Historic Perspective of Log Analysis

W. David Penniman
Copyright: © 2009 |Pages: 21
DOI: 10.4018/978-1-59904-974-8.ch002
(Individual Chapters)
No Current Special Offers


This historical review of the birth and evolution of transaction log analysis applied to information retrieval systems provides two perspectives. First, a detailed discussion of the early work in this area, and second, how this work has migrated into the evaluation of World Wide Web usage. The author describes the techniques and studies in the early years and makes suggestions for how that knowledge can be applied to current and future studies. A discussion of privacy issues with a framework for addressing the same is presented as well as an overview of the historical “eras” of transaction log analysis. The author concludes with the suggestion that a combination of transaction log analysis of the type used early in its application along with additional more qualitative approaches will be essential for a deep understanding of user behavior (and needs) with respect to current and future retrieval systems and their design.
Chapter Preview

Introduction: General Perspecive And Objectives Of Chapter

This chapter is not an evaluation of current practice, but rather a look at the history of transaction logs and their evolution as a tool for studying user interaction. Much has been written about this tool, but there were just a few researchers who introduced this as a tool to study user interaction. This chapter is dedicated to those individuals (with apologies to any who are not cited, but were using this tool before it became well known and evident in the literature). At the same time, praise must be given to those who followed and assured that transaction log analysis evolved to the state it is at today, with a rich new “laboratory” represented by the Internet and the World-Wide Web.

Within this chapter, a variety of authors and studies are sampled to give a sense of the way in which transaction logs were first applied, how the study of on-line public access catalogs (OPACs) contributed to the evolution of transaction log analysis (and vice versa), and how particular projects (such as OPAC studies by the Council on Library Resources (CLR) and “IIDA” funded by the National Science Foundation (NSF) contributed to our understanding of user interaction. Previous surveys cited in the following paragraphs and sections of this chapter are drawn from as well as the author’s own experience with transaction log analysis in the early days of its application.

As stated by Peters, Kurth, Flaherty, Sandore, and Kaske (1993, p.38):

Researchers most often use transaction logs data with the intention of improving the IR system, human utilization of the system, and human (and perhaps also system) understanding of how the system is used by information seekers. Transaction log analysis can provide system designers and managers with valuable information about how the system is being used by actual users. It also can be used to study prototype system improvements.

Penniman (1975a, p. 159) in one of the early studies using transaction logs stated, “The promise (of transaction logs) is unlimited for evaluating communicative behavior where human and computer interact to exchange information.”

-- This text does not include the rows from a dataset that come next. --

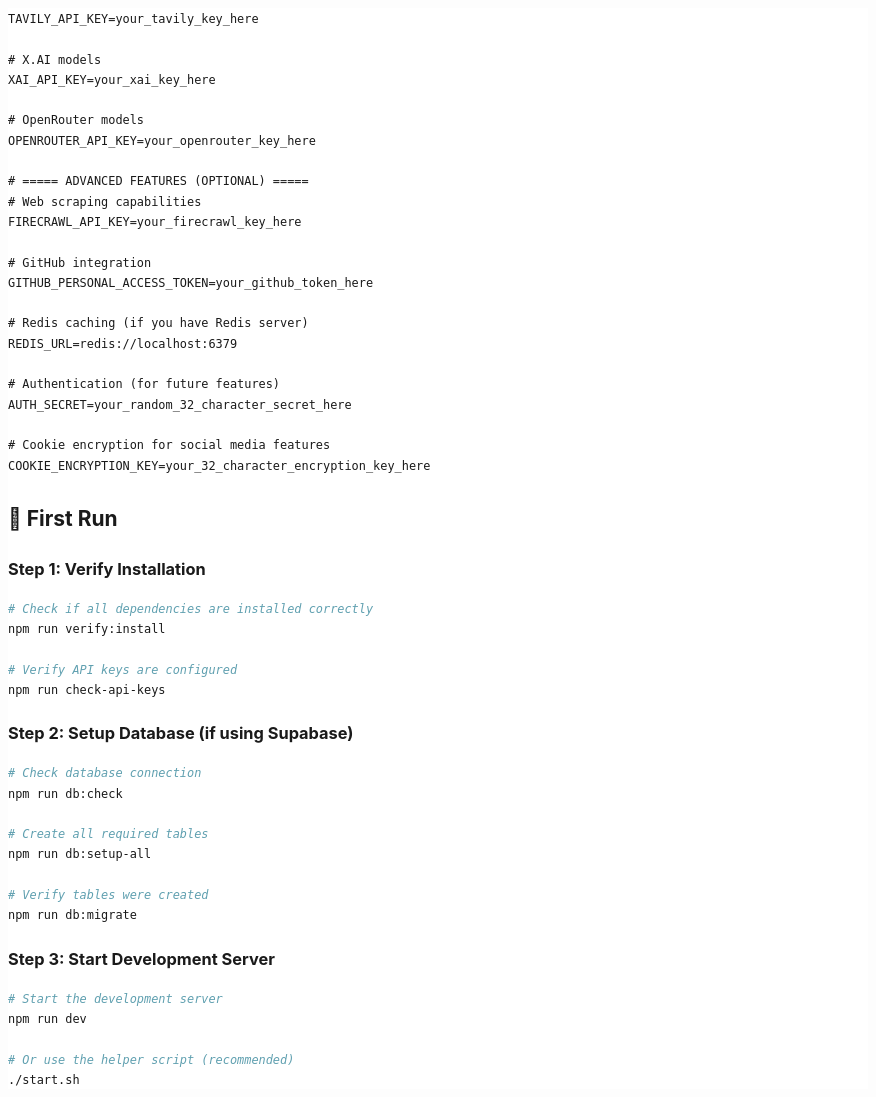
 ```env
TAVILY_API_KEY=your_tavily_key_here

# X.AI models
XAI_API_KEY=your_xai_key_here

# OpenRouter models
OPENROUTER_API_KEY=your_openrouter_key_here

# ===== ADVANCED FEATURES (OPTIONAL) =====
# Web scraping capabilities
FIRECRAWL_API_KEY=your_firecrawl_key_here

# GitHub integration
GITHUB_PERSONAL_ACCESS_TOKEN=your_github_token_here

# Redis caching (if you have Redis server)
REDIS_URL=redis://localhost:6379

# Authentication (for future features)
AUTH_SECRET=your_random_32_character_secret_here

# Cookie encryption for social media features
COOKIE_ENCRYPTION_KEY=your_32_character_encryption_key_here
```

## 🚀 First Run

### Step 1: Verify Installation
```bash
# Check if all dependencies are installed correctly
npm run verify:install

# Verify API keys are configured
npm run check-api-keys
```

### Step 2: Setup Database (if using Supabase)
```bash
# Check database connection
npm run db:check

# Create all required tables
npm run db:setup-all

# Verify tables were created
npm run db:migrate
```

### Step 3: Start Development Server
```bash
# Start the development server
npm run dev

# Or use the helper script (recommended)
./start.sh
```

The promise of analyzing transaction logs has always been at least twofold: first to describe what users actually do while interacting with a system and second, to use this understanding to predict what should be the next actions they might take to use the system effectively (or to correct a difficulty they have encountered). Transaction logs continue to offer promise in both of these areas. The arena, in which this tool can be applied, however, is much larger. We now have the world (or at least the World-Wide Web) as a laboratory.


Background: Information Retrieval Goes Online

In the late 1960’s, before there was the Internet, there were a handful of online information retrieval system providers clamoring for attention (and a user base). Most systems had sprung from government-funded projects or were intended to serve such projects. Users were often restricted to a single proprietary system, and the competition was fierce to market the “best” system where most, in fact, appeared quite similar in features and functions (Walker, 1971; Gove, 1973). The ultimate system was yet to be, and still has not been, designed. If it were, it would certainly have the features so well articulated by Goodwin (1959) when retrieval was primarily a manual process or at best used batch-processing search software on large mainframes with extensive human intervention between end-user and information source. It was within this environment that Goodwin articulated the features of an “ideal” retrieval system as one in which the user would receive desired information:

  • At the time it is needed (not before or after)

  • In the briefest possible form

  • In order of importance

  • With necessary auxiliary information

  • With reliability of information clearly indicated (which implies some critical analysis)

  • With the source identified

  • With little or no effort (i.e. automatically)

  • Without clutter (undesired or untimely information eliminated)

  • With assurance that no response means the information does not exist

Key Terms in this Chapter

Stochastic Process: A process that is probabilistic rather than deterministic in behavior. In the current context, a user state can be estimated but not determined with certainty when a sequence of previous states is available (e.g. a partial transaction log)

Transaction Log Analysis: The study of electronically recorded interactions between online information retrieval systems and the persons who search for information found in those systems (Peters, et al 1993, p. 38 – narrow definition as applied to library and information science research)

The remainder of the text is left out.